Evangelisierung gerät schon einmal in den Ruf, irgendwie übergriffig zu sein. Gibt es Wege, diesen Eindruck zu vermeiden?

Andrea Keinath

Als Kirche haben wir eine Missionsgeschichte mit viel Licht und viel Schatten und der Begriff Mission wird meist mit der Ausübung von Zwang und Gewalt in Verbindung gebracht. Der Begriff Evangelisierung ist zwar neuer und irgendwie unbelasteter, aber die Fehler der Vergangenheit können sich dennoch wiederholen.
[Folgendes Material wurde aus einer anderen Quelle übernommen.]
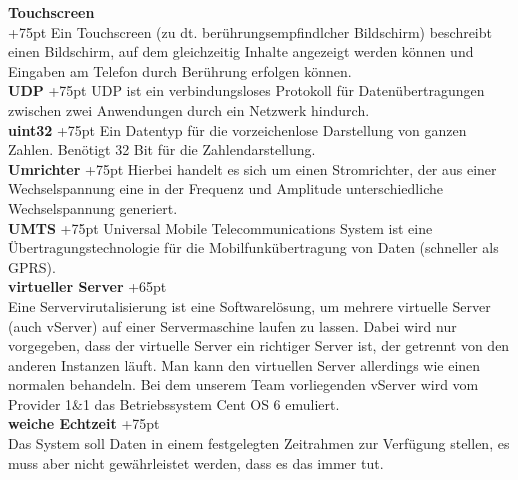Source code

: \documentclass[fontsize = 12pt, paper = a4]{scrreprt}
\begin{document}
\textbf{Touchscreen} \\
\hangindent+75pt  
{Ein Touchscreen (zu dt. berührungsempfindlcher Bildschirm) beschreibt einen Bildschirm, auf dem gleichzeitig Inhalte angezeigt werden können und Eingaben am Telefon durch Berührung erfolgen können.\\

\textbf{UDP}
\hangindent+75pt 
\hspace*{13mm}
UDP ist ein verbindungsloses Protokoll für Datenübertragungen zwischen zwei Anwendungen durch ein Netzwerk hindurch.\\

\textbf{uint32}
\hangindent+75pt  
\hspace*{11mm}
Ein Datentyp für die vorzeichenlose Darstellung von ganzen Zahlen. Benötigt 32 Bit für die Zahlendarstellung.\\

\textbf{Umrichter}
\hangindent+75pt 
\hspace*{2.5mm}
Hierbei handelt es sich um einen Stromrichter, der aus einer Wechselspannung eine in der Frequenz und Amplitude unterschiedliche Wechselspannung generiert.\\

\textbf{UMTS}
\hangindent+75pt 
\hspace*{10.5mm}
Universal Mobile Telecommunications System ist eine Übertragungstechnologie für die Mobilfunkübertragung von Daten (schneller als GPRS).\\

\textbf{virtueller Server}
\hangindent+65pt  \\
Eine Servervirutalisierung ist eine Softwarelösung, um mehrere virtuelle Server (auch vServer) auf einer Servermaschine laufen zu lassen. Dabei wird nur vorgegeben, dass der virtuelle Server ein richtiger Server ist, der getrennt von den anderen Instanzen läuft. Man kann den virtuellen Server allerdings wie einen normalen behandeln. Bei dem unserem Team vorliegenden vServer wird vom Provider 1\&1 das Betriebssystem Cent OS 6 emuliert.\\


\textbf{weiche Echtzeit}
\hangindent+75pt  \\
Das System soll Daten in einem festgelegten Zeitrahmen zur Verfügung stellen, es muss aber nicht gewährleistet werden, dass es das immer tut.\\

}
\end{document}
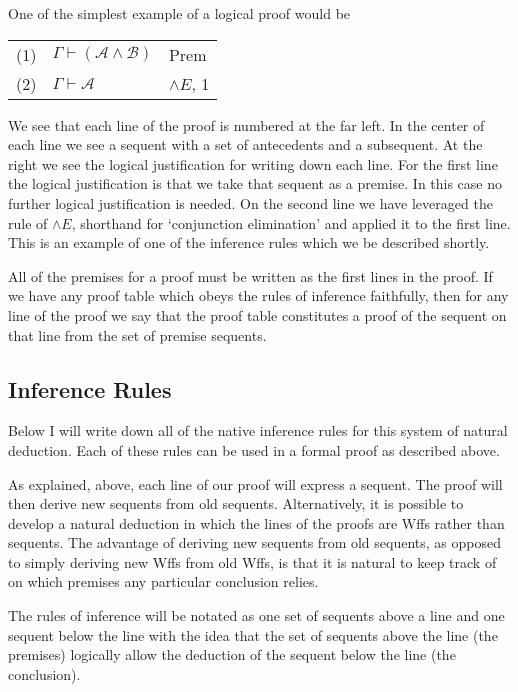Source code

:\documentclass[12pt]{article}
\newcommand{\mc}[1]{\mathcal{#1}}
\begin{document}
One of the simplest example of a logical proof would be

\begin{center}
\begin{tabular}{ p{1cm} p{6cm} p{2cm} }
(1) & $\Gamma \vdash (\mc{A} \land \mc{B})$ & Prem\\
(2) & $\Gamma \vdash \mc{A}$ & $\land E$, 1\\
\end{tabular}
\end{center}

We see that each line of the proof is numbered at the far left.
In the center of each line we see a sequent with a set of antecedents and a subsequent.
At the right we see the logical justification for writing down each line.
For the first line the logical justification is that we take that sequent as a premise.
In this case no further logical justification is needed.
On the second line we have leveraged the rule of $\land E$, shorthand for `conjunction elimination' and applied it to the first line.
This is an example of one of the inference rules which we be described shortly.

All of the premises for a proof must be written as the first lines in the proof.
If we have any proof table which obeys the rules of inference faithfully, then for any line of the proof we say that the proof table constitutes a proof of the sequent on that line from the set of premise sequents.

\subsection*{Inference Rules}

Below I will write down all of the native inference rules for this system of natural deduction.
Each of these rules can be used in a formal proof as described above.

As explained, above, each line of our proof will express a sequent.
The proof will then derive new sequents from old sequents.
Alternatively, it is possible to develop a natural deduction in which the lines of the proofs are Wffs rather than sequents.
The advantage of deriving new sequents from old sequents, as opposed to simply deriving new Wffs from old Wffs, is that it is natural to keep track of on which premises any particular conclusion relies.

The rules of inference will be notated as one set of sequents above a line and one sequent below the line with the idea that the set of sequents above the line (the premises) logically allow the deduction of the sequent below the line (the conclusion). 
\end{document}
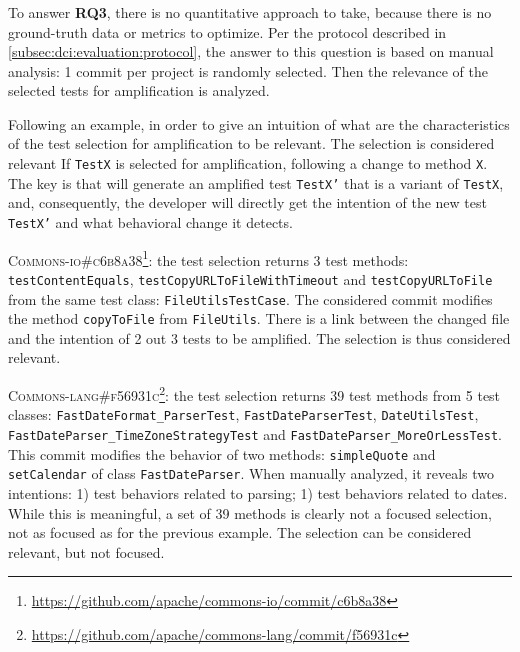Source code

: 
\subsubsection{\rqselection}
\label{subsubsec:dci:evaluation:rq3}

To answer \textbf{RQ3}, there is no quantitative approach to take, because there is no ground-truth data or metrics to optimize. 
Per the protocol described in \autoref{subsec:dci:evaluation:protocol}, the answer to this question is based on manual analysis:
1 commit per project is randomly selected.
Then the relevance of the selected tests for amplification is analyzed.

Following an example, in order to give an intuition of what are the characteristics of the test selection for amplification to be relevant.
The selection is considered relevant If \texttt{TestX} is selected for amplification, following a change to method \texttt{X}.
The key is that \DCI will generate an amplified test \texttt{TestX'} that is a variant of \texttt{TestX}, and, consequently, the developer will directly get the intention of the new test \texttt{TestX'} and what behavioral change it detects.

\textsc{Commons-io\#c6b8a38}\footnote{\url{https://github.com/apache/commons-io/commit/c6b8a38}}: the test selection returns 3 test methods: \texttt{testContentEquals}, \texttt{testCopyURLToFileWithTimeout} and \texttt{testCopyURLToFile} from the same test class: \texttt{FileUtilsTestCase}.
The considered commit modifies the method \texttt{copyToFile} from \texttt{FileUtils}.
There is a link between the changed file and the intention of 2 out 3 tests to be amplified.
The selection is thus considered relevant.

\textsc{Commons-lang\#f56931c}\footnote{\url{https://github.com/apache/commons-lang/commit/f56931c}}: the test selection returns 39 test methods from 5 test classes: \texttt{FastDateFormat\_ParserTest}, \texttt{FastDateParserTest}, \texttt{DateUtilsTest}, \texttt{FastDateParser\_TimeZoneStrategyTest} and \texttt{FastDateParser\_MoreOrLessTest}.
This commit modifies the behavior of two methods: \texttt{simpleQuote} and \texttt{setCalendar} of class \texttt{FastDateParser}.
When manually analyzed, it reveals two intentions:
1) test behaviors related to parsing;
1) test behaviors related to dates.
While this is meaningful, a set of 39 methods is clearly not a focused selection, not as focused as for the previous example.
The selection can be considered relevant, but not focused.

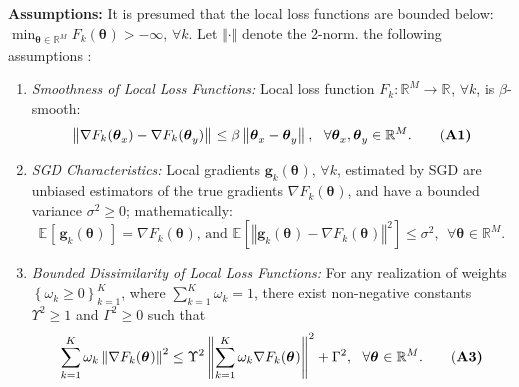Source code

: \documentclass{article}
\newcommand{\shams}[1]{{\color{red}{#1}}}
\renewcommand{\shams}[1]{{\color{black}{#1}}}
\newcommand{\E}[2]{\mathbb{E}_{#2}\left[#1\right]}
\newcommand{\R}[1]{\mathbb{R}^{#1}}
\renewcommand{\vec}[3]{\boldsymbol{#1}_{#2}^{#3}}
\newcommand{\mset}[3]{\left\{#1\right\}_{#2}^{#3}}
\newcommand{\norm}[2]{\left\Vert#1\right\Vert_{#2}}
\newcommand{\eqn}[1]{{\begin{equation}#1\end{equation}}}
\begin{document}
\textbf{Assumptions:} It is presumed that the local loss functions are bounded below: $\min_{\vec{\theta}{}{}\in\mathbb{R}^{M}} F_k(\vec{\theta}{}{}) > -\infty$, $\forall k$. Let {\small$\Vert\cdot\Vert$} denote the 2-norm. \shams{Our analysis uses} the following \shams{standard} assumptions \citep{wang2020tackling, friedlander2012hybrid, hosseinalipour2020multi, li2019convergence, stich2018local}:
\begin{enumerate}[leftmargin=5mm]
    \vspace{-2.2mm}
    \item \textit{Smoothness of Local Loss Functions:} Local loss function $F_k: \R{M} \to \R{}$, $\forall k$, is $\beta$-smooth: 
    \eqn{
        \norm{ \nabla F_k(\vec{\theta}{x}{}) - \nabla F_k(\vec{\theta}{y}{}) }{} \leq \beta\norm{ \vec{\theta}{x}{}-\vec{\theta}{y}{} }{}, \\~~\forall \vec{\theta}{x}{}, \vec{\theta}{y}{} \in \R{M}.
        \label{eqn:lipschitz}
        \tag{\bf A1}
    }
    \vspace{-3.1mm}
    \item \textit{SGD Characteristics:} Local gradients $\vec{g}{k}{}(\vec{\theta}{}{})$, $\forall k$, estimated by SGD are unbiased estimators of the true gradients $\nabla F_k(\vec{\theta}{}{})$, and have a bounded variance $\sigma^2 \geq 0$; mathematically:
    \eqn{
        \E{ \,\vec{g}{k}{}(\vec{\theta}{}{})\, }{}= \nabla F_k(\vec{\theta}{}{}) \text{, and } \E{  \norm{\vec{g}{k}{}(\vec{\theta}{}{}) - \nabla F_k(\vec{\theta}{}{})}{}^2}{} \leq \sigma^2, ~~\forall \vec{\theta}{}{}\in \R{M}.
        \label{eqn:sgd_noise}
        \tag{\bf A2}
    }
    \vspace{-3.5mm}
    \item \textit{Bounded Dissimilarity of Local Loss Functions:} For any realization of weights $\mset{\omega_k \geq 0}{k=1}{K}$, where $\sum_{k=1}^{K}\omega_k = 1$, there exist non-negative constants $\Upsilon^2 \geq 1$ and $\Gamma^2\geq 0$ such that
    \vspace{-2mm}
    \eqn{
        \sum_{k=1}^{K} \omega_k \norm{\nabla F_k(\vec{\theta}{}{})}{}^2 \leq \Upsilon^2 \norm{ \sum_{k=1}^{K}\omega_k \nabla F_k(\vec{\theta}{}{}) }{}^2 + \Gamma^2,~~\forall \vec{\theta}{}{}\in \R{M}.
        \label{eqn:bbd_diversity}
        \tag{\bf A3}
        \vspace{-.1mm}
    }
\end{enumerate}
\end{document}
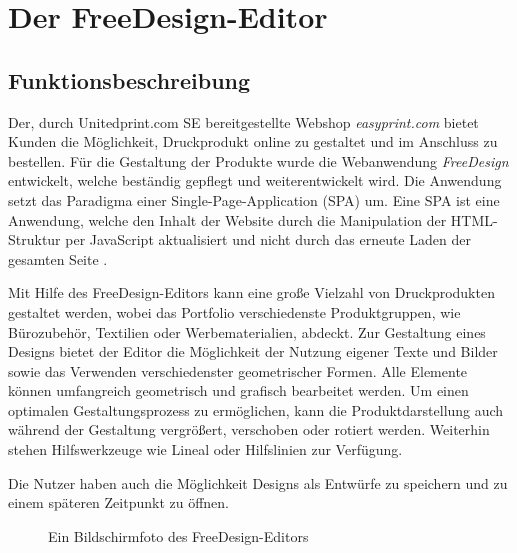 \section{Der FreeDesign-Editor}
\label{Der FreeDesign-Editor}
\subsection{Funktionsbeschreibung}
Der, durch Unitedprint.com SE bereitgestellte Webshop \emph{easyprint.com} bietet Kunden die Möglichkeit, Druckprodukt online zu gestaltet und im Anschluss zu bestellen. Für die Gestaltung der Produkte wurde die Webanwendung \emph{FreeDesign} entwickelt, welche beständig gepflegt und weiterentwickelt wird. 
Die Anwendung setzt das Paradigma einer Single-Page-Application (SPA) um. 
Eine SPA ist eine Anwendung, welche den Inhalt der Website durch die Manipulation der HTML-Struktur per JavaScript aktualisiert und nicht durch das erneute Laden der gesamten Seite \autocite[vgl.][497]{Flanagan2006}.  

Mit Hilfe des FreeDesign-Editors kann eine große Vielzahl von Druckprodukten gestaltet werden, wobei das Portfolio verschiedenste Produktgruppen, wie Bürozubehör, Textilien oder Werbematerialien, abdeckt. Zur Gestaltung eines Designs bietet der Editor die Möglichkeit der Nutzung eigener Texte und Bilder sowie das Verwenden verschiedenster geometrischer Formen. Alle Elemente können umfangreich geometrisch und grafisch bearbeitet werden. Um einen optimalen Gestaltungsprozess zu ermöglichen, kann die Produktdarstellung auch während der Gestaltung vergrößert, verschoben oder rotiert werden. Weiterhin stehen Hilfswerkzeuge wie Lineal oder Hilfslinien zur Verfügung. 

Die Nutzer haben auch die Möglichkeit Designs als Entwürfe zu speichern und zu einem späteren Zeitpunkt zu öffnen.

\begin{figure}[H]
    \centering
    \caption{Ein Bildschirmfoto des FreeDesign-Editors}
    \label{fig:Der FreeDesign-Editor}
\end{figure}

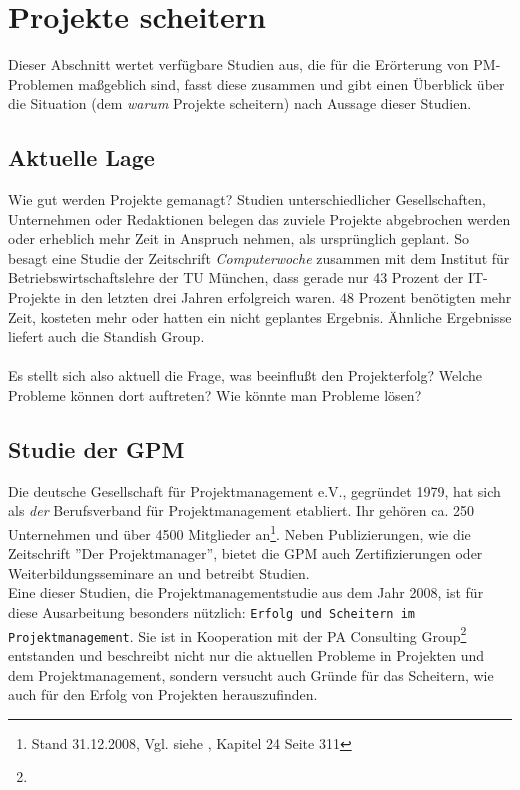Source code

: \documentclass[12pt]{scrartcl}
\begin{document}
\pagebreak
\section{Projekte scheitern}
\label{projekte_scheitern}
Dieser Abschnitt wertet verfügbare Studien aus, die für die Erörterung von PM-Problemen maßgeblich sind, fasst diese zusammen und gibt einen Überblick über die Situation (dem \textit{warum} Projekte scheitern) nach Aussage dieser Studien. 

\subsection{Aktuelle Lage}

Wie gut werden Projekte gemanagt? Studien unterschiedlicher Gesellschaften, Unternehmen oder Redaktionen belegen das zuviele Projekte abgebrochen werden oder erheblich mehr Zeit in Anspruch nehmen, als ursprünglich geplant. So besagt eine Studie der Zeitschrift \textit{Computerwoche} zusammen mit dem Institut für Betriebswirtschaftslehre der TU München, dass gerade nur 43 Prozent der IT-Projekte in den letzten drei Jahren erfolgreich waren. 48 Prozent benötigten mehr Zeit, kosteten mehr oder hatten ein nicht geplantes Ergebnis. Ähnliche Ergebnisse liefert auch die Standish Group. \\
\\
Es stellt sich also aktuell die Frage, was beeinflußt den Projekterfolg? Welche Probleme können dort auftreten? Wie könnte man Probleme lösen?

\subsection{Studie der GPM}
\label{studies_gpm}

Die deutsche Gesellschaft für Projektmanagement e.V., gegründet 1979, hat sich als \textit{der} Berufsverband für Projektmanagement etabliert. Ihr gehören ca. 250 Unternehmen und  über 4500 Mitglieder an\footnote{Stand 31.12.2008, Vgl. siehe \cite{proj_zum_erfolg_fuehren}, Kapitel 24 Seite 311}. Neben Publizierungen, wie die Zeitschrift ''Der Projektmanager'', bietet die GPM auch Zertifizierungen oder Weiterbildungsseminare an und betreibt Studien. \\
Eine dieser Studien, die Projektmanagementstudie aus dem Jahr 2008, ist für diese Ausarbeitung besonders nützlich: \texttt{Erfolg und Scheitern im Projektmanagement}. Sie ist in Kooperation mit der PA Consulting Group\footnote{} entstanden und beschreibt nicht nur die aktuellen Probleme in Projekten und dem Projektmanagement, sondern versucht auch Gründe für das Scheitern, wie auch für den Erfolg von Projekten herauszufinden. 
\end{document}
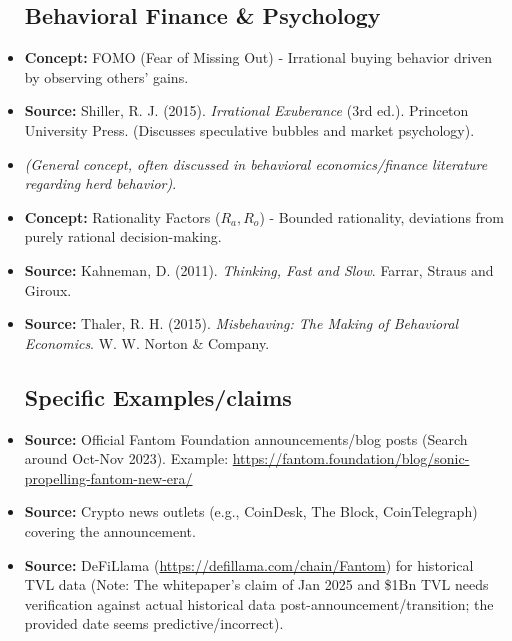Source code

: \documentclass{article}
\begin{document}
\begin{itemize}
    
    \subsection{Behavioral Finance & Psychology}
    \item \textbf{Concept:} FOMO (Fear of Missing Out) - Irrational buying behavior driven by observing others' gains.
    \item \textbf{Source:} Shiller, R. J. (2015). \textit{Irrational Exuberance} (3rd ed.). Princeton University Press. (Discusses speculative bubbles and market psychology).
    \item \textit{(General concept, often discussed in behavioral economics/finance literature regarding herd behavior)}.
    \item \textbf{Concept:} Rationality Factors ($R_a, R_o$) - Bounded rationality, deviations from purely rational decision-making.
    \item \textbf{Source:} Kahneman, D. (2011). \textit{Thinking, Fast and Slow}. Farrar, Straus and Giroux.
    \item \textbf{Source:} Thaler, R. H. (2015). \textit{Misbehaving: The Making of Behavioral Economics}. W. W. Norton & Company.
    
    \subsection{Specific Examples/claims}
    \item \textbf{Source:} Official Fantom Foundation announcements/blog posts (Search around Oct-Nov 2023). Example: \url{https://fantom.foundation/blog/sonic-propelling-fantom-new-era/}
    \item \textbf{Source:} Crypto news outlets (e.g., CoinDesk, The Block, CoinTelegraph) covering the announcement.
    \item \textbf{Source:} DeFiLlama (\url{https://defillama.com/chain/Fantom}) for historical TVL data (Note: The whitepaper's claim of Jan 2025 and \$1Bn TVL needs verification against actual historical data post-announcement/transition; the provided date seems predictive/incorrect).
    
    

\end{itemize}
\end{document}
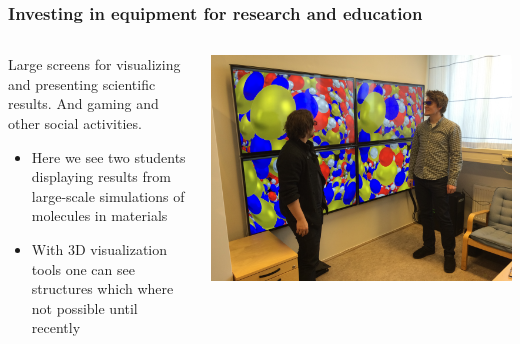 \documentclass{beamer}
\begin{document}
\begin{frame}
\frametitle{Investing in equipment for research and education}

\begin{columns}
\begin{block}{}
Large screens for visualizing and presenting scientific results. And gaming and other social activities. 
\begin{itemize}
\item Here we see two students displaying results from large-scale simulations of molecules in materials

\item With 3D visualization tools one can see structures which where not possible until recently
\end{itemize}

\noindent
\end{block}

\centerline{\includegraphics[width=1.0\linewidth]{fig-future/visualize.jpg}}



\end{columns}
\end{frame}
\end{document}
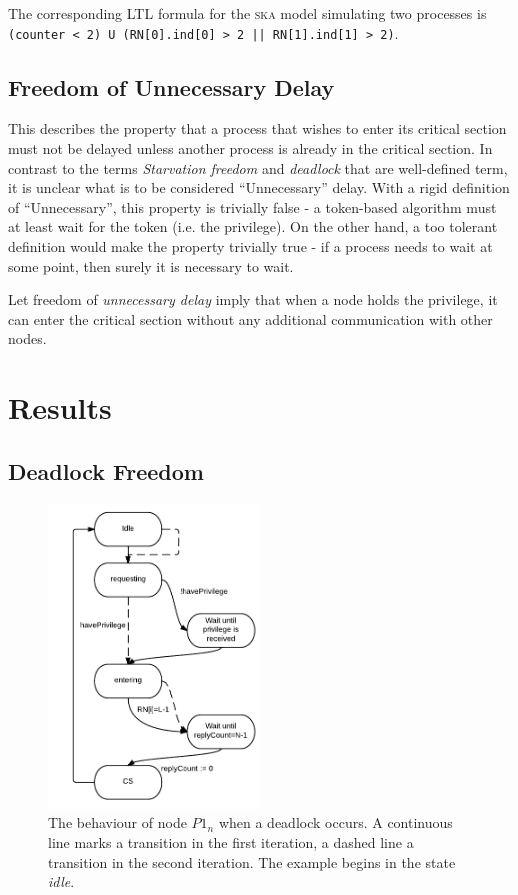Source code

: \documentclass[a4paper,10pt]{llncs}
\begin{document}
The corresponding LTL formula for the \textsc{ska} model simulating two processes is \texttt{(counter < 2) U (RN[0].ind[0] > 2 || RN[1].ind[1] > 2)}.

\subsection{Freedom of Unnecessary Delay}
\label{sec:delay}

This describes the property that a process that wishes to enter its critical section must not be delayed unless another process is already in the critical section. In contrast to the terms \emph{Starvation freedom} and \emph{deadlock} that are well-defined term, it is unclear what is to be considered ``Unnecessary'' delay. With a rigid definition of ``Unnecessary'', this property is trivially false - a token-based algorithm must at least wait for the token (i.e. the privilege). On the other hand, a too tolerant definition would make the property trivially true - if a process needs to wait at some point, then surely it is necessary to wait.

Let freedom of \emph{unnecessary delay} imply that when a node holds the privilege, it can enter the critical section without any additional communication with other nodes.

\section{Results}
\subsection{Deadlock Freedom}

\begin{figure}[]
\begin{center}
\includegraphics[width=0.5\textwidth]{Deadlock.pdf}
 \caption[Close up of \textit{Hemidactylus} sp.]
   {The behaviour of node $P1_n$ when a deadlock occurs. A continuous line marks a transition in the first iteration, a dashed line a transition in the second iteration. The example begins in the state \emph{idle}.}
\end{center}
\end{figure}
\end{document}
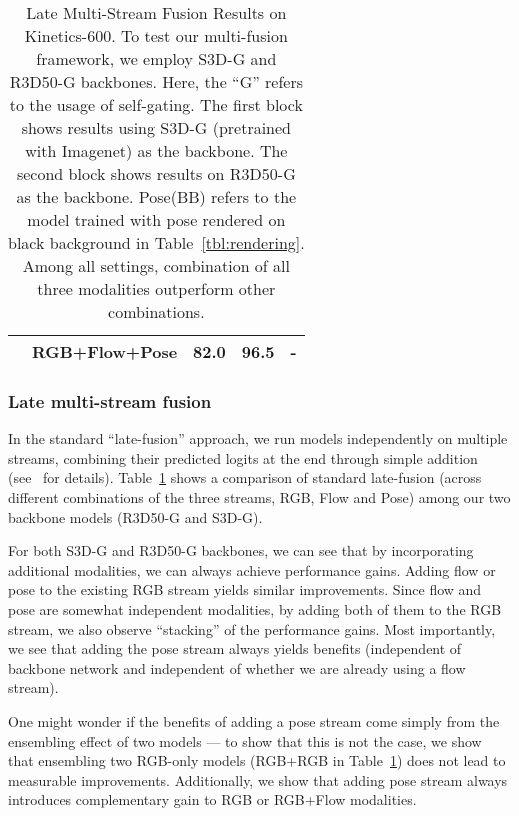 \documentclass[10pt,twocolumn,letterpaper]{article}
\begin{document}
\begin{table}[t!]
{\begin{tabular}{c | l | c | c | c }
& RGB+Flow+Pose & \textbf{82.0} & \textbf{96.5} & -    \\ 
\bottomrule [0.2em]
\end{tabular}
}
\vspace{0.2cm}
\centering
\caption{ Late Multi-Stream Fusion Results on Kinetics-600. To test our 
multi-fusion framework, we employ S3D-G and R3D50-G backbones.  Here, the ``G'' refers to the usage of self-gating. 
The first block shows results using S3D-G (pretrained with Imagenet) as the backbone. The second block shows results on R3D50-G as the backbone. Pose(BB) refers to the model trained with pose rendered on black background in Table~\ref{tbl:rendering}. Among all settings, combination of all three modalities outperform other combinations. }
\label{tab:main_results}
\end{table}



\subsubsection{Late multi-stream fusion}
In the standard ``late-fusion'' approach, we run models independently on multiple streams, combining their predicted logits at the end through simple 
addition (see~\cite{feichtenhofer2016convolutional} for details).
Table~\ref{tab:main_results} shows a comparison of standard late-fusion (across different combinations of the three streams, RGB, Flow and Pose) 
among our two backbone models (R3D50-G and S3D-G). 

For both  S3D-G and R3D50-G backbones, we can see that by incorporating additional modalities, we can always achieve performance gains. Adding flow or pose to the existing RGB stream yields similar improvements. Since flow and pose are somewhat independent modalities, by adding both of them to the RGB stream, we also observe ``stacking'' 
of the performance gains.  Most importantly, we see that adding the pose stream always yields benefits (independent of backbone network and independent of whether we are already using a flow stream). 



One might wonder if the benefits of adding a pose stream come simply from the ensembling effect of two models --- to show that this is not the case, we show that 
ensembling two RGB-only models (RGB+RGB in Table~\ref{tab:main_results}) does
not lead to measurable improvements. Additionally, we show that adding pose stream always introduces complementary gain to RGB or RGB+Flow modalities.
\end{document}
Entscheidend ist die Haltung, die hinter den Aktivitäten steckt: wenn man andere möglichst schnell von seinem eigenen Glauben überzeugen und sie irgendwie in die Kirche bekommen möchte, ist das in der Tat übergriffig. Wenn man sich allerdings aufrichtig für die persönliche Geschichte eines Menschen interessiert und diese respektiert, kann ein Dialog entstehen, in dem der Evangelisierende zuallererst der Zuhörende ist. Ein echter Dialog bereichert und verändert immer beide Gesprächspartner. In einen solchen Dialog, der dem anderen alle Freiheit lässt, kann eine persönliche Glaubensgeschichte einfließen.

Redaktion

Im Zusammenhang mit Kritik am synodalen Weg hört man oft, dass es der Kirche hauptsächlich um Evangelisierung gehen müsse und nicht um Strukturen…

Andrea Keinath

Es ist in der Sache und auch kirchenpolitisch völlig unangemessen, Evangelisierung und Strukturreformen gegeneinander auszuspielen. Evangelisierung ist der erste Auftrag der Kirche, aber die Aufarbeitung von systemischen Ursachen der Missbrauchs- und Glaubwürdigkeitskrise ist für die deutsche Kirche aktuell das Gebot der Stunde. Evangelisierung bewegt sich immer im kirchlichen Gesamtkontext und konkret auch in hinderlichen oder förderlichen Strukturen, sei es in der Gemeinde oder unter diözesanen Rahmenbedingungen. Wenn Evangelisierung wirklich das Leitkriterium sein oder werden soll, wird das auch strukturelle Auswirkungen haben – auf die Gemeinschaftsformen, auf den Ressourceneinsatz und das Miteinander von Priestern und Laien.
Um es positiv zu sagen: Der Heilige Geist liebt gute Strukturen und Evangelisierung profitiert von guten Strukturen. Welche Strukturen im Einzelnen gemeint sind und was an ihnen gut oder reformbedürftig ist, dass wird auf dem „synodalen Weg“ miteinander verhandelt werden müssen.